Reliability and the UK’s Guidelines on Using Torture

The Guardian has liberated the UK’s policy on cooperating with liaison services that torture. ((h/t Rosalind) As the Guardian explains the policy basically sets up a bureaucracy to weigh whether the value of the information outweighs the imperative not to torture.

The interrogation policy – details of which are believed to be too sensitive to be publicly released at the government inquiry into the UK’s role in torture and rendition – instructed senior intelligence officers to weigh the importance of the information being sought against the amount of pain they expected a prisoner to suffer. It was operated by the British government for almost a decade.

[snip]

One section states: “If the possibility exists that information will be or has been obtained through the mistreatment of detainees, the negative consequences may include any potential adverse effects on national security if the fact of the agency seeking or accepting information in those circumstances were to be publicly revealed.

“For instance, it is possible that in some circumstances such a revelation could result in further radicalisation, leading to an increase in the threat from terrorism.”

The policy adds that such a disclosure “could result in damage to the reputation of the agencies”, and that this could undermine their effectiveness.

It’s bad enough that the Brits have taken such a calculating approach to torture–effectively saying, well, sometimes you’ve got to let the US or Uzbekistan torture for you.

But in their discussions–in effect, the last two paragraphs of the guidelines–about whether information gathered by torture is reliable or not suggests the strong possibility that they’re better not asking if information came from torture.

The circumstances in which detainee information has been obtained will be relevant in assessing its reliability. Accordingly, the Agency should wherever possible seek as much context as possible, particularly if the intelligenece is threat-related. However, the Agencies’ ability to do this is often limited and, in any event, they may not press to be told the precise sourcing where to do so might damage co-operation and the future flow of intelligence from the liaison service in question.

It is established as a matter of law that information may be used as the basis for operational action, whatever the circumstances in which it has been obtained. However, where it is established that information has been obtained by torture, it is not possible to rely on that information in legal proceedings, for instance to justify the Agency’s operational actions or to support the taking of steps against an individual, such as deportation or exclusion. LAs are able to advise on the possible application of this evidential bar in particular cases.

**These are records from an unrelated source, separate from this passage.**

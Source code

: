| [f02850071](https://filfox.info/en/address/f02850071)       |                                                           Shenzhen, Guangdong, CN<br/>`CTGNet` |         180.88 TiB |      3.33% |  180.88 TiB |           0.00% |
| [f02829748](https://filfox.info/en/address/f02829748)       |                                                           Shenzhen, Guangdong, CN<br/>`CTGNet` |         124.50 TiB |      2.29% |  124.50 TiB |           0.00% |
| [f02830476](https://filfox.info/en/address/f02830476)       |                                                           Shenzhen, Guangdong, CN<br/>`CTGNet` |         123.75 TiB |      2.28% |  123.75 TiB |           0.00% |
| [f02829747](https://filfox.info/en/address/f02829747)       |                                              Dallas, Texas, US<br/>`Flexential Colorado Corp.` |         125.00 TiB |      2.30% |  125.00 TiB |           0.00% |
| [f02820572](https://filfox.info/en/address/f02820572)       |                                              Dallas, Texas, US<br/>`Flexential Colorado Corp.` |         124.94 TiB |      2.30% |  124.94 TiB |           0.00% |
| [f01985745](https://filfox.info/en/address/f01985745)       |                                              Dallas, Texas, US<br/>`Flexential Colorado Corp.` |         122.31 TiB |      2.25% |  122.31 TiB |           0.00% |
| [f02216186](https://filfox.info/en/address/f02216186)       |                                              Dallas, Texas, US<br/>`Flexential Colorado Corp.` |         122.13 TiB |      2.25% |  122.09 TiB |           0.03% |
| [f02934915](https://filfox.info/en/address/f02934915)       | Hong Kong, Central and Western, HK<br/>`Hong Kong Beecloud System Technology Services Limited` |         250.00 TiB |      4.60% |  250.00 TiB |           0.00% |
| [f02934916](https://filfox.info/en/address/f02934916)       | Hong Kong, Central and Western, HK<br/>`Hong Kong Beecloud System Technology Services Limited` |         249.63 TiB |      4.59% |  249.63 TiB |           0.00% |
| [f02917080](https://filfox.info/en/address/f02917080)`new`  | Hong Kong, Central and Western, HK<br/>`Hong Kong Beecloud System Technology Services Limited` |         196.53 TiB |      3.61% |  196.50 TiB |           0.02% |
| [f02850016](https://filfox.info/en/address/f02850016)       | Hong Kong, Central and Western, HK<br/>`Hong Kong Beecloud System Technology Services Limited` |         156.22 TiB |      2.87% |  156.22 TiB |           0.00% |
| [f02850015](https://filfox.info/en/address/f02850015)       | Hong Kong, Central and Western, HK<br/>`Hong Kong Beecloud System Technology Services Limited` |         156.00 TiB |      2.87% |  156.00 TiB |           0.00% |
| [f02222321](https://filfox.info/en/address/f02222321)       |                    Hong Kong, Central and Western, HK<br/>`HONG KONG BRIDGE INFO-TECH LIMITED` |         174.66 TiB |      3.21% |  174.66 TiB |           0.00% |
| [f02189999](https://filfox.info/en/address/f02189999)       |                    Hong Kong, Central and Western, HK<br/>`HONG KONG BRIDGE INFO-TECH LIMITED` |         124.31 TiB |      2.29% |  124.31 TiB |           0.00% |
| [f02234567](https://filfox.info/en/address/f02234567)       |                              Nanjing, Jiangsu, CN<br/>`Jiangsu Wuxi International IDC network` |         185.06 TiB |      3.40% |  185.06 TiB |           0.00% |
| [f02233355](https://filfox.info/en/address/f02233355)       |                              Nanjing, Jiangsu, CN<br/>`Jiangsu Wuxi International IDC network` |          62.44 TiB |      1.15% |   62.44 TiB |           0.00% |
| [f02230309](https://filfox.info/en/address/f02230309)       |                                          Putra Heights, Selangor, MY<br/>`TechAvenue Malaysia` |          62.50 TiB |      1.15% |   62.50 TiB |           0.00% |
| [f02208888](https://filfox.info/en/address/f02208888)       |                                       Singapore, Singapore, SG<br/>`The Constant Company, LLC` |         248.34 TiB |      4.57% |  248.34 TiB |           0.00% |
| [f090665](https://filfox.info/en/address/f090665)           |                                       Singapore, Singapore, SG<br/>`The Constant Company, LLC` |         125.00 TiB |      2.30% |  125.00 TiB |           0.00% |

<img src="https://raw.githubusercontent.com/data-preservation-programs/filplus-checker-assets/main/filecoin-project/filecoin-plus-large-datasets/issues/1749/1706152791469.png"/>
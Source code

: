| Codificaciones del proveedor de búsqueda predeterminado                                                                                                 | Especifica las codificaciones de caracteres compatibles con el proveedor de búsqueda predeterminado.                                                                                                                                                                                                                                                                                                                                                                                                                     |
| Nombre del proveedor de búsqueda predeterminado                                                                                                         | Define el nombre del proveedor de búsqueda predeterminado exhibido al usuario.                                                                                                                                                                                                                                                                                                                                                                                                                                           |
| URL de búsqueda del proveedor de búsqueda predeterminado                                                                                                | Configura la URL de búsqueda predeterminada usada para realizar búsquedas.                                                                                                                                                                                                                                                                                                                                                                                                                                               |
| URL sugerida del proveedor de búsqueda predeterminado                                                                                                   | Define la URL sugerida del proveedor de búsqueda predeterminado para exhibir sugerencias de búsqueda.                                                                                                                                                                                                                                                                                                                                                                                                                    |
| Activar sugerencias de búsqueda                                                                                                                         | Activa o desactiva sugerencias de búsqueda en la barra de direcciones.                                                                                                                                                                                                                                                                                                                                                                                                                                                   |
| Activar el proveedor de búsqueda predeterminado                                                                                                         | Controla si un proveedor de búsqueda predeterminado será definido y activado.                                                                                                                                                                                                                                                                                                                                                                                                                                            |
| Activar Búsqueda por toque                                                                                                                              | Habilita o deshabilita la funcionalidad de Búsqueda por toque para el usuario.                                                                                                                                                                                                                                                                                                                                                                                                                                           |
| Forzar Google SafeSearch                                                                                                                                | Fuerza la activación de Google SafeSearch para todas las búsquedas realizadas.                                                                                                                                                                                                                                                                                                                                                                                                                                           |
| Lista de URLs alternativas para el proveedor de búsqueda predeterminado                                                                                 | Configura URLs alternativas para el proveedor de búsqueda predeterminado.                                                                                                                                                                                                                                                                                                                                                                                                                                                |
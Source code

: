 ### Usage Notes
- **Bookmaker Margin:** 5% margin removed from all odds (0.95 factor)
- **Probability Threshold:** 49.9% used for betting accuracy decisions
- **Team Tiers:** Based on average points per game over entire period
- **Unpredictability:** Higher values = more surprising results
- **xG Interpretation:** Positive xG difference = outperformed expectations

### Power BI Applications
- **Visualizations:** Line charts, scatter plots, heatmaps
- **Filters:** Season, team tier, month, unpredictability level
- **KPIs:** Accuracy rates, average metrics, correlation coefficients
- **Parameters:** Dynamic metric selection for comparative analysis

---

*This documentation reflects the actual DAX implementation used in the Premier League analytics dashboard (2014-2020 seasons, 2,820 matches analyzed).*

Much of this policy appears to designed to allow for the use of torture, while pretending that doing so doesn’t implicate Britain in the torture.

But because of this insulating effort, the Brits seem likely to avoid asking about the conditions under which information was collected.

And yet they would treat it as potentially reliable intelligence, precisely when knowing torture elicited it might cause the government to reassess its accuracy.

It all seems designed to set up a industry of torture, in which abusive allies confirm their value in the war on terror by using torture to produce “leads,” which the Brits will then treat as accurate in an effort to pretend that torture doesn’t lie at the heart of this industry.